Credo che il motivo sia da ricercare nel fatto che Chazelle non è affascinato dalla vastità insondabile dello spazio, dalla sua impensabile disumanità (nell’accezione di luogo totalmente alieno all’uomo). Chazelle è interessato all'Armstrong uomo. Ed è una scelta rispettabilissima, ma ho idea che se la missione avesse avuto come obiettivo il raggiungimento della Fossa delle Marianne, il regista l’avrebbe raccontata nello stesso modo proprio perché attratto dall’individuo, dall’esperienza in prima persona. Un racconto dall’interno degli abitacoli. Che fuori ci sia lo spazio o l'oceano è lo stesso. Nel farlo, però, non lascia il tempo a quella vicenda di respirare. Non permette al pubblico di sentire sulla pelle l’abisso delle stelle, di percepire l’umanissima necessità di queste scimmie evolute di “portare la propria luce nella vastità senza significato dell’universo” come disse Stanley nella famosa intervista a Playboy del 1968.
E proprio perché l’allunaggio del luglio del ’69 è stato un evento che ha travalicato qualsiasi storia personale, l’atto di raccontarlo dal punto di vista di “qualcuno” (anche se quel qualcuno è il tizio che è sceso davvero sulla Luna) ne smorza la portata.
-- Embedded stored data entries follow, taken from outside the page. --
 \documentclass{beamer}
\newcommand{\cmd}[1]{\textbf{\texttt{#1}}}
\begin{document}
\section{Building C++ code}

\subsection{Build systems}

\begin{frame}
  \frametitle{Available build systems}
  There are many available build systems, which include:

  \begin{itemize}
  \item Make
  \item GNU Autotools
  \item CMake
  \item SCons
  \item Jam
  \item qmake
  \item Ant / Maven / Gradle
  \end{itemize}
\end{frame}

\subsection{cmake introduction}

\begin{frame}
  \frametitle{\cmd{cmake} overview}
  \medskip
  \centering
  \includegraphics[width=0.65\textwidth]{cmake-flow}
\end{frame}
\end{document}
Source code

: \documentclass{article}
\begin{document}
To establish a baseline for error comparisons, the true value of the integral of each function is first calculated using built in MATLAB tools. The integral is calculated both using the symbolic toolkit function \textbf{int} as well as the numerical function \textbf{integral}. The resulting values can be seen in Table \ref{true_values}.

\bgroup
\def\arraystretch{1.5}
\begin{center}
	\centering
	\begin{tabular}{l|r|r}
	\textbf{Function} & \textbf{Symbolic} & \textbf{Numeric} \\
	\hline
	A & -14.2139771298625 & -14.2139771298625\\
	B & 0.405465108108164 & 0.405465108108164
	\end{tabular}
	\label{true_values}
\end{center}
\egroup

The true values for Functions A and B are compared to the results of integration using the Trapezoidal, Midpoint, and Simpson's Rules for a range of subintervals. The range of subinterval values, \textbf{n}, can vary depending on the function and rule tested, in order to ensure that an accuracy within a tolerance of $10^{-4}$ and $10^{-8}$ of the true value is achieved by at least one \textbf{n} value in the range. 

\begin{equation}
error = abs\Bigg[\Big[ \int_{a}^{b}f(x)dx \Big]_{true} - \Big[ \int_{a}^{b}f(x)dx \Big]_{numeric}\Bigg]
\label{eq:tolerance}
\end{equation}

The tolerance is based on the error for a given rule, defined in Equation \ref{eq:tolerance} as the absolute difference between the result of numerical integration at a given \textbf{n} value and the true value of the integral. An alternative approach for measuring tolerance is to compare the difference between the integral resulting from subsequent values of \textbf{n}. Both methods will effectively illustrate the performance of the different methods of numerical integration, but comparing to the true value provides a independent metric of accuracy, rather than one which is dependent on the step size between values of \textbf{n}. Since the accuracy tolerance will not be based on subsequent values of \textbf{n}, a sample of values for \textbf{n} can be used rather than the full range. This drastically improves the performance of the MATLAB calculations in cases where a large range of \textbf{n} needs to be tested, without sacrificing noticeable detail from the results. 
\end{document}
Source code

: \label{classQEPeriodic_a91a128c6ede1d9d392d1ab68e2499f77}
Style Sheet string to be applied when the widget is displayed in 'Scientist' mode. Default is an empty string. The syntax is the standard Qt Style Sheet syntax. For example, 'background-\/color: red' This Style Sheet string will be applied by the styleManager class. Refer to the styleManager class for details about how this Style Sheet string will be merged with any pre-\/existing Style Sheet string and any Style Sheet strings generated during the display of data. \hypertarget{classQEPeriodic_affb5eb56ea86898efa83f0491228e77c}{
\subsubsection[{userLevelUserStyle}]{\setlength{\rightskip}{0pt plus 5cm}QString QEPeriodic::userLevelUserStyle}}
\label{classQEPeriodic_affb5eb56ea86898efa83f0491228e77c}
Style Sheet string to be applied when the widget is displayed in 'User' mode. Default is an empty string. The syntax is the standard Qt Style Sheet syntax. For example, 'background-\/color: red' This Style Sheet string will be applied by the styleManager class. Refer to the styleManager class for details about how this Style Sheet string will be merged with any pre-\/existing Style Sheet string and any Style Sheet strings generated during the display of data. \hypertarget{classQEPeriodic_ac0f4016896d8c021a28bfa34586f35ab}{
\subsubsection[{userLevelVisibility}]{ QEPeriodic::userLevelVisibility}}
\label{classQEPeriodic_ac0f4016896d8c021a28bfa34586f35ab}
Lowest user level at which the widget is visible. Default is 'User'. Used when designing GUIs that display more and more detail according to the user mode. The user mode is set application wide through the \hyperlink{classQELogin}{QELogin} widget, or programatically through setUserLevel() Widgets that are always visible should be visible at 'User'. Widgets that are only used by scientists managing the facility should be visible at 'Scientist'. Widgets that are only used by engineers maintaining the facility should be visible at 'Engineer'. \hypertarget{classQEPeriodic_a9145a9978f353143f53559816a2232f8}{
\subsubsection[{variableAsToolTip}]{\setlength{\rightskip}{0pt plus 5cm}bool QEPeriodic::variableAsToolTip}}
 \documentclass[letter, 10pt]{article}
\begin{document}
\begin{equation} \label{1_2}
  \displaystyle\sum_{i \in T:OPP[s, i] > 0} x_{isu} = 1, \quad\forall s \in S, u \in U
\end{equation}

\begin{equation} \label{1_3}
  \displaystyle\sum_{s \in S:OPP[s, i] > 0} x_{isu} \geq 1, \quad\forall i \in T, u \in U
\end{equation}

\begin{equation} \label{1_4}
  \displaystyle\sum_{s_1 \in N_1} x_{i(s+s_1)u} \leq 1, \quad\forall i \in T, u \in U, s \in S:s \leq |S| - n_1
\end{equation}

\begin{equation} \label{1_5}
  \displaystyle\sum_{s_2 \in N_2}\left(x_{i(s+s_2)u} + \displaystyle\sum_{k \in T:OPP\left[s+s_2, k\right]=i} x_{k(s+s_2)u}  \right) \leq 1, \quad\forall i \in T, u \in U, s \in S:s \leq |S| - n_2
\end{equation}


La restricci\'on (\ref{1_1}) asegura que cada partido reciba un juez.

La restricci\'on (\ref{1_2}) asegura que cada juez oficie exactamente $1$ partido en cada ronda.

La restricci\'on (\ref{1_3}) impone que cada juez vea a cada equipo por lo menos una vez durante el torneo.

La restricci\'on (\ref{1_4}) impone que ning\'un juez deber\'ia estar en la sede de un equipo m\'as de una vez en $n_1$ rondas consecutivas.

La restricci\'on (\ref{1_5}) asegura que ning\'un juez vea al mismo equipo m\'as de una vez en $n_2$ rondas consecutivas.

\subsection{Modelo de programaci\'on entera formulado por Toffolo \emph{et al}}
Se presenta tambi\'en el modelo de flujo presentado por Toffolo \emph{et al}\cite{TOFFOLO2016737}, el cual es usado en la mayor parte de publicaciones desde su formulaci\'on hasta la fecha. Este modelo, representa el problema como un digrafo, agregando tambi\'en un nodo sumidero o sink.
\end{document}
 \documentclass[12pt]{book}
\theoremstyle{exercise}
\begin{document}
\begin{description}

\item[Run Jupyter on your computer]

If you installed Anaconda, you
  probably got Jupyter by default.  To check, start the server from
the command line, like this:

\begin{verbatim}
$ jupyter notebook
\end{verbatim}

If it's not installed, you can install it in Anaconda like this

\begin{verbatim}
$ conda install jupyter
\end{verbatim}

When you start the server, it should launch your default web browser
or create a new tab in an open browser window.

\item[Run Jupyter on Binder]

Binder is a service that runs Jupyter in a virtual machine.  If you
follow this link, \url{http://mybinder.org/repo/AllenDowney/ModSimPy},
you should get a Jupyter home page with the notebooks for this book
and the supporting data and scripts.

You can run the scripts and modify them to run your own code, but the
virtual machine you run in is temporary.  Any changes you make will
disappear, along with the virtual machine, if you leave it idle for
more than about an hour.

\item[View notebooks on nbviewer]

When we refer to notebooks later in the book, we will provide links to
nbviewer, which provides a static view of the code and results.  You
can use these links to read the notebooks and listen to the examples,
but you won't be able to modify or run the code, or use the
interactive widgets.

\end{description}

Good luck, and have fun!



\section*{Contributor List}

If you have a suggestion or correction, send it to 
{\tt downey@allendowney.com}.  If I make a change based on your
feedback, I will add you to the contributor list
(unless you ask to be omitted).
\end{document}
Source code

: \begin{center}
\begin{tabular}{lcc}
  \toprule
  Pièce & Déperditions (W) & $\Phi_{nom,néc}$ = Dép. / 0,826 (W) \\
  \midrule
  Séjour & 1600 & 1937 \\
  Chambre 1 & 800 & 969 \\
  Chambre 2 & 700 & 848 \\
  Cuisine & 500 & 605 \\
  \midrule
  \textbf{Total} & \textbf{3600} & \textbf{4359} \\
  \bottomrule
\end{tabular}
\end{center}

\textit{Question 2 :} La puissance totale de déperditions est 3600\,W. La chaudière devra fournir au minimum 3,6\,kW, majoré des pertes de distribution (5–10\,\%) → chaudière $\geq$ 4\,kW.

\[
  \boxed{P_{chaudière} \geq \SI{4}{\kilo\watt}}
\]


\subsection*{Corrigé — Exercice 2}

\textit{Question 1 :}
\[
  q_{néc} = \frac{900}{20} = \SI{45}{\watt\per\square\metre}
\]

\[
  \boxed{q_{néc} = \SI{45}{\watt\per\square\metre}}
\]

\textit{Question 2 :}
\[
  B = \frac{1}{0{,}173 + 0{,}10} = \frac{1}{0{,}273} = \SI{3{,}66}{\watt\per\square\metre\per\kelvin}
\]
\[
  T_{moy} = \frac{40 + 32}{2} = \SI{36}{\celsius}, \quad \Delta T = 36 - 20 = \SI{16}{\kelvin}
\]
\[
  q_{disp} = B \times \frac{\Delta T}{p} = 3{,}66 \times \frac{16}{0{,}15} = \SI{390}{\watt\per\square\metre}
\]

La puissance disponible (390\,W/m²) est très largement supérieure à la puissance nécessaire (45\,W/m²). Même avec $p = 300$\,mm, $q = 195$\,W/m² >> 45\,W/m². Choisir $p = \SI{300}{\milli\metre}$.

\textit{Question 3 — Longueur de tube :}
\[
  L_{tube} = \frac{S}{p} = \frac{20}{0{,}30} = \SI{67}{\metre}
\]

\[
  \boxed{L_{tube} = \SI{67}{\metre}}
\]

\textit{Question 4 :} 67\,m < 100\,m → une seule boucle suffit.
Conoscendo le incredibili sfide che il team NASA dovette affrontare la rappresentazione che ne fa “First Man” risulta annacquata.
Pochi cineasti hanno saputo mostrare l’annichilente salto di scala tra le vicende umane e l’assordante disinteresse del cosmo. Oltre Kubrick, mi viene in mente Danny Boyle con “Sunshine” (fino allo scemissimo terzo atto), Cordero per buona parte di “Europa Report” e anche, ma si!, Robert Wise nella lunghissima sequenza del volo dentro la Nuvola in "Star Trek: The Motion Picture".
Invece nel film di Chazelle il viaggio dura troppo poco, l’allunaggio è inutilmente iper-drammatizzato, il lander va troppo veloce, gli interni, sia del modulo di comando che del LEM, sono ingiustificatamente lerci. Questa scelta di rendere tutto così drammatico e “raw” è fuori luogo. Lo è perché la realtà fu già sufficientemente drammatica. Ascoltate i 15 minuti di registrazione audio tra Armstrong/Aldrin e Houston che trovate qui sotto. Il racconto è incredibilmente emozionante. Lo è molto di più. E lo è senza quasi vedere alcuna immagine, solo attraverso le voci. Senza edulcorare niente.
Sapete cosa? Sarebbe stato splendido se “First Man” avesse lasciato gli ultimi 15 minuti del film per raccontare, secondo per secondo, battuta per battuta, quella incredibile discesa. Hai presente il cosplaying di Rami Malek durante il concerto Live Aid in “Bohemian Rapsody”? Ecco, così. Sarebbe stato molto più emozionante, intenso e nail-biting di quel riassunto velocizzato e drammatizzato che abbiamo visto sullo schermo.
Il peso del Chazelle-autore qui ha inutilmente scolorito la vicenda raccontata che, al di là delle storie personali, al di là del dramma del singolo, è il racconto di un viaggio verso la Luna compiuto cinquant'anni fa dentro una scatola agganciata ad un'altra scatola persa nell'infinito nulla.
(Ah, forse, però siamo fortunati perché la NASA per il 50esimo anniversario dello sbarco ha supportato due progetti cinematografici distinti. Uno è il film di Chazelle, l’altro è il documentario “Apollo 11” di cui è uscito oggi il trailer. Realizzato utilizzando riprese in 65mm mai viste, dicono loro, il film potrebbe aiutare a restituire la giusta prospettiva su questo evento unico ed epocale.)